Contributed by David Dickson

Arthur_GuinnessIn honour of Arthur’s Day, Prof Dickson dispells a few myths and sheds some light on the origins of the global brand that is Guinness.

The first Arthur Guinness (1725-1803) was born into a Protestant Kildare family — on the way up.  His father was steward for an Anglican bishop Arthur Price, who in turn was connected with the powerful Conollys of Castletown House.  The family tradition is that Arthur was named after Dr Price; certainly both he and his father received handsome inheritances in 1752. The young Arthur used his legacy to set up as a small-town brewer in Leixlip c.1755, and four years later graduated to greater things when he acquired the disused James’ Gate brewery, strategically located beside the Dublin city reservoir.   Brewing was still a back-yard affair, but this was no insignificant investment.  He may have been encouraged by the fact that two of his brothers had already gone into business in the city – one as a wholesale merchant, the other a goldsmith.

Arthur soon married into money.  His poor wife suffered at least twenty-one pregnancies; perhaps more remarkably for the era, twelve of the children survived to adulthood. Their main place of residence was in Thomas Street beside the brewery, but early in the marriage Arthur acquired a small suburban property on which the villa of Beaumont was built. So began the long Guinness association with north Dublin.

Arthur remained for the rest of his long life a successful brewer in a city where the local product only slowly achieved ascendancy over imported English ales and beers. He was intimately involved with that shift in preferences.  But his rise to be the one of the largest producers and brewer to the Castle was quite long drawn out, and his business career was more diverse than the founding myth suggests.  It was not until the 1770s that he became one of the top half dozen brewers, and by London standards his plant would still have seemed quite modest, with nearly all sales being made locally.  Like other brewers he was active in the grain and flour trades, and became principal partner in the great Hibernian flour mill, built in Kilmainham c.1790.

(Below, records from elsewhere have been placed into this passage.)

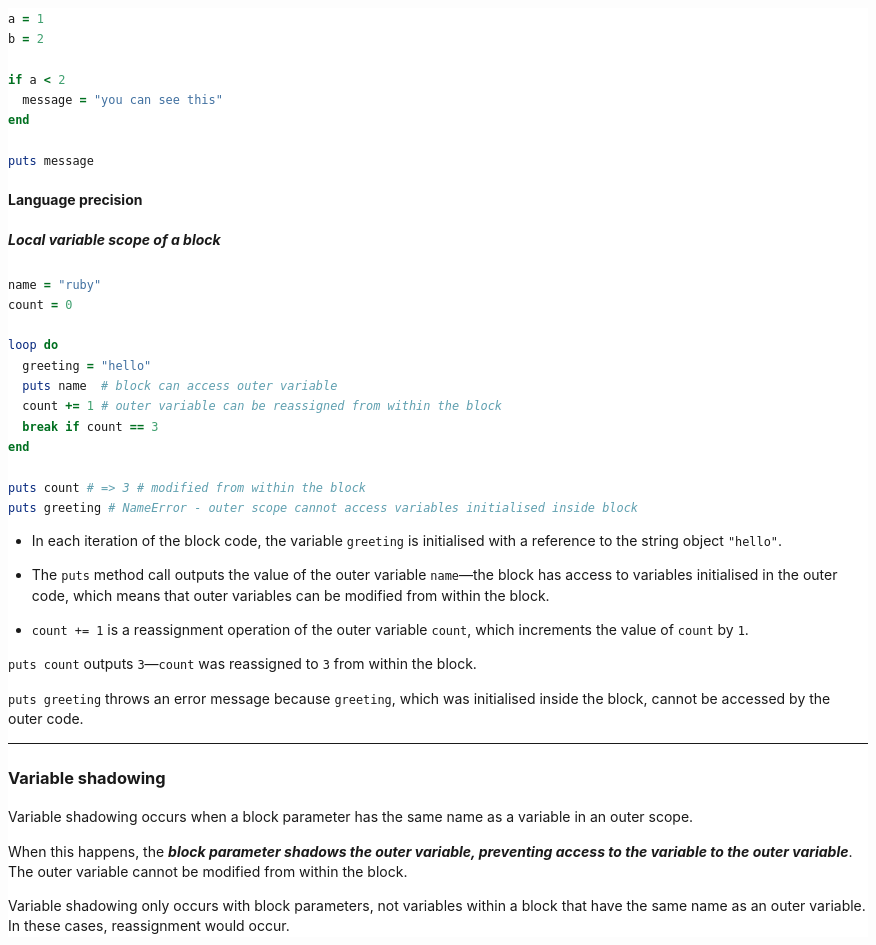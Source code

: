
 ```ruby
a = 1
b = 2

if a < 2
  message = "you can see this"
end

puts message
```

#### Language precision

##### Local variable scope of a block

```ruby
name = "ruby"
count = 0

loop do
  greeting = "hello"
  puts name  # block can access outer variable
  count += 1 # outer variable can be reassigned from within the block
  break if count == 3
end

puts count # => 3 # modified from within the block
puts greeting # NameError - outer scope cannot access variables initialised inside block
```

- In each iteration of the block code, the variable `greeting` is initialised with a reference to the string object `"hello"`. 

- The `puts` method call outputs the value of the outer variable `name`—the block has access to variables initialised in the outer code, which means that outer variables can be modified from within the block.

- `count += 1` is a reassignment operation of the outer variable `count`, which increments the value of `count` by `1`.

`puts count` outputs `3`—`count` was reassigned to `3` from within the block.

`puts greeting` throws an error message because `greeting`, which was initialised inside the block, cannot be accessed by the outer code.

---
### Variable shadowing

Variable shadowing occurs when a block parameter has the same name as a variable in an outer scope. 

When this happens, the ***block parameter shadows the outer variable, preventing access to the variable to the outer variable***. The outer variable cannot be modified from within the block.

Variable shadowing only occurs with block parameters, not variables within a block that have the same name as an outer variable. In these cases, reassignment would occur.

Porter, cornerstone of the brewery’s later fame,  was only introduced in the 1780s, imitating a black ale pioneered in London.  But years before that, the reputation of the James’ Gate product was growing – being more predictable and more palatable than that of most rivals.  In an age of economic turbulence and short-lived partnerships, Arthur’s success lay in building up the core business, consolidating its profitability and assets over forty years, and training up a competent and willing heir to take over the reins – his second son Arthur (1768-1855). These achievements were what set him apart from all but a very few of his commercial contemporaries.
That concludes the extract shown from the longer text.